◆ **Work to be completed**
Would you please transcribe, exactly as written, the lines of the entries below starting at the one that holds "I have 2X4TB drives in my current NAS." and ending at the one that holds "I had 4 x 1TB", both included?

◆ **Source data**

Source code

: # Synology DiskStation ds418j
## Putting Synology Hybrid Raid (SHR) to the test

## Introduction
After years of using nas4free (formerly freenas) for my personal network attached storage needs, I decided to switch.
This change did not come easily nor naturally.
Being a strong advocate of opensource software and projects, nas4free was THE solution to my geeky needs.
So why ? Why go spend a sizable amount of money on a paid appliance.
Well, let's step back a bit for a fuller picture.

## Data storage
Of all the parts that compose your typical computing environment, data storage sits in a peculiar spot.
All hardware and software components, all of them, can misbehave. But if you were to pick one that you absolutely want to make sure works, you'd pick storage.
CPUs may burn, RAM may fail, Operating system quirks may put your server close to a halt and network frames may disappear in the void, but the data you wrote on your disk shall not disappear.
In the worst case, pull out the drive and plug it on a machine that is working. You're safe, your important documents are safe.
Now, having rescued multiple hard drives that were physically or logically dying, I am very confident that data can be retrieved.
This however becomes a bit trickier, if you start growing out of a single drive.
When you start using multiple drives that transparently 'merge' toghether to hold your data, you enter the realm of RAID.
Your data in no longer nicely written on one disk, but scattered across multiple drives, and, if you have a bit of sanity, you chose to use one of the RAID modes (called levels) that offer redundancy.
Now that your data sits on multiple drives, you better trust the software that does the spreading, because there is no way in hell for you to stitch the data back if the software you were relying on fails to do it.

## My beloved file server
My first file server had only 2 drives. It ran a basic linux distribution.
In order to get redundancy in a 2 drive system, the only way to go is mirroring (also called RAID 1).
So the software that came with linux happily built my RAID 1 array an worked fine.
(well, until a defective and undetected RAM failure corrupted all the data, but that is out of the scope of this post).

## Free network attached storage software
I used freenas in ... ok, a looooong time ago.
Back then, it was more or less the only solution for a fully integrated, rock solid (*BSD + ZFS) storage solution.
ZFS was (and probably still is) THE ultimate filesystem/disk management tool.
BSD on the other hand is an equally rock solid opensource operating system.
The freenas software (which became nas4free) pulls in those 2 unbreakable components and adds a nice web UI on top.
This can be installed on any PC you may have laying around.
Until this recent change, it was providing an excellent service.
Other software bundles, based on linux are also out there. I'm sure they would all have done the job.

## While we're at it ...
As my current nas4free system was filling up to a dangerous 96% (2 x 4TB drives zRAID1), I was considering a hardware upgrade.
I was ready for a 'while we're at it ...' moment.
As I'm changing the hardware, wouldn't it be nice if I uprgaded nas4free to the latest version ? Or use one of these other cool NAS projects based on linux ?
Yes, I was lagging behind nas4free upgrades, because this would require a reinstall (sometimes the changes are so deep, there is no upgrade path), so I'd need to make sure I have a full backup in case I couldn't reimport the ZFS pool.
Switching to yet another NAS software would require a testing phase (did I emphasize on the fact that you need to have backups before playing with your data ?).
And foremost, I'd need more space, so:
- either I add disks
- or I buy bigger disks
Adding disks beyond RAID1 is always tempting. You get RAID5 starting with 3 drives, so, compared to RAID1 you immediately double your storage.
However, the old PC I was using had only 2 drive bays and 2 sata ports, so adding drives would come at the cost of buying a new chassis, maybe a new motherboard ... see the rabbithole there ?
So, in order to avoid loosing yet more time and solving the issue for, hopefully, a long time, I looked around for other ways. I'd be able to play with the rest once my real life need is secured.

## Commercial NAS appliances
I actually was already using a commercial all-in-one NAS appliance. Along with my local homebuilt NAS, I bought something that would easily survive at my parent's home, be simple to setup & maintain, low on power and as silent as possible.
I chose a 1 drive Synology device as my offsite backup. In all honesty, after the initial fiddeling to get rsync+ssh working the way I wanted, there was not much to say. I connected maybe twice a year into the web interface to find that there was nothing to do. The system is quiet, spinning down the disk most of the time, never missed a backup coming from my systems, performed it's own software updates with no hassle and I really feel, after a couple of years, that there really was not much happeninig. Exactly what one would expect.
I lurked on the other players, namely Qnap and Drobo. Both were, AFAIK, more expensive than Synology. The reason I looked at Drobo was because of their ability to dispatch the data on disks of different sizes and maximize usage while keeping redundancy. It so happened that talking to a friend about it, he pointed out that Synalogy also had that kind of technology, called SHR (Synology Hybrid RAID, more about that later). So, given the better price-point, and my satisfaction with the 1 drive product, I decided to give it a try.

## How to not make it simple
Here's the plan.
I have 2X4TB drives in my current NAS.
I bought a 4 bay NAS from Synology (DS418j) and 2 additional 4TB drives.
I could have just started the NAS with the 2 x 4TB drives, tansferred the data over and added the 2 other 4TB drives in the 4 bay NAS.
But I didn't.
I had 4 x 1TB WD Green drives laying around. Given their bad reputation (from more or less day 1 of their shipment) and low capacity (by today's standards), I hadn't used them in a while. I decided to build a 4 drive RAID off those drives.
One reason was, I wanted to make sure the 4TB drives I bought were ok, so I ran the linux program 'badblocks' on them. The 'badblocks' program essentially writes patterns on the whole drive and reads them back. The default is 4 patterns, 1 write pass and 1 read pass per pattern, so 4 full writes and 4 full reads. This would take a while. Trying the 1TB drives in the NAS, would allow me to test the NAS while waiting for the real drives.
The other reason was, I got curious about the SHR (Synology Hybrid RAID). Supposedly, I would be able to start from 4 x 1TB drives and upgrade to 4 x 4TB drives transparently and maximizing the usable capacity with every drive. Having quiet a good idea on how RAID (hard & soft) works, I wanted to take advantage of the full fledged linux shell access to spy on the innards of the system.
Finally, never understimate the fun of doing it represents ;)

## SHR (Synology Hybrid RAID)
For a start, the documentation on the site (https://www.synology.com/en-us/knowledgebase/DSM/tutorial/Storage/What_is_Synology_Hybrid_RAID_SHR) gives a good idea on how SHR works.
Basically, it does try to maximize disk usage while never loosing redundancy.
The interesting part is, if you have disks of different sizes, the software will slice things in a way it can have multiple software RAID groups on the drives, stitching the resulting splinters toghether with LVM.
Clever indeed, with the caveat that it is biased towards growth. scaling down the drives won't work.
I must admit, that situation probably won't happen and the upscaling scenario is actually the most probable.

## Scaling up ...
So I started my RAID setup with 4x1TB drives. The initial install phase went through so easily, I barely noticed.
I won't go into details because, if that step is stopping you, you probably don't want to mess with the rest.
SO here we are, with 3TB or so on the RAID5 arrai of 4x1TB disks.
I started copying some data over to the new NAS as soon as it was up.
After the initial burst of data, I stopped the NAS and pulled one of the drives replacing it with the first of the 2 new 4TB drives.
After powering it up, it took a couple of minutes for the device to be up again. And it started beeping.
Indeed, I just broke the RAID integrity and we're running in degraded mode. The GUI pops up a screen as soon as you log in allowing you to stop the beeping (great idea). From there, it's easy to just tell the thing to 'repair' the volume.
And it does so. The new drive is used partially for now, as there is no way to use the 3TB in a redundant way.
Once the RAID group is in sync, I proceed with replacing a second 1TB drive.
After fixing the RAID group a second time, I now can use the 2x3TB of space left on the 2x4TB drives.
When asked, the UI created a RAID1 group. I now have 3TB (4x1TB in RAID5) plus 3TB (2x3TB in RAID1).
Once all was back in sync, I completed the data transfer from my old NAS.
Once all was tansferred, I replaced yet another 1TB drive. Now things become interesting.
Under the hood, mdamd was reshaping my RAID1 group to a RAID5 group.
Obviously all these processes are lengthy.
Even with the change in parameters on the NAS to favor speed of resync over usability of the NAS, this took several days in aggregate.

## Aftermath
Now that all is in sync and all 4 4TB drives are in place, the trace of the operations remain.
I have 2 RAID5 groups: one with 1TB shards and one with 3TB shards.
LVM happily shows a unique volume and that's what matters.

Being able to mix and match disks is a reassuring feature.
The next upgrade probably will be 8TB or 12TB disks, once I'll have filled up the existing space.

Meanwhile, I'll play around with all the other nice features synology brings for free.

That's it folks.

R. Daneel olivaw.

◆ **Solved exercise**
I have 2X4TB drives in my current NAS.
I bought a 4 bay NAS from Synology (DS418j) and 2 additional 4TB drives.
I could have just started the NAS with the 2 x 4TB drives, tansferred the data over and added the 2 other 4TB drives in the 4 bay NAS.
But I didn't.
I had 4 x 1TB WD Green drives laying around. Given their bad reputation (from more or less day 1 of their shipment) and low capacity (by today's standards), I hadn't used them in a while. I decided to build a 4 drive RAID off those drives.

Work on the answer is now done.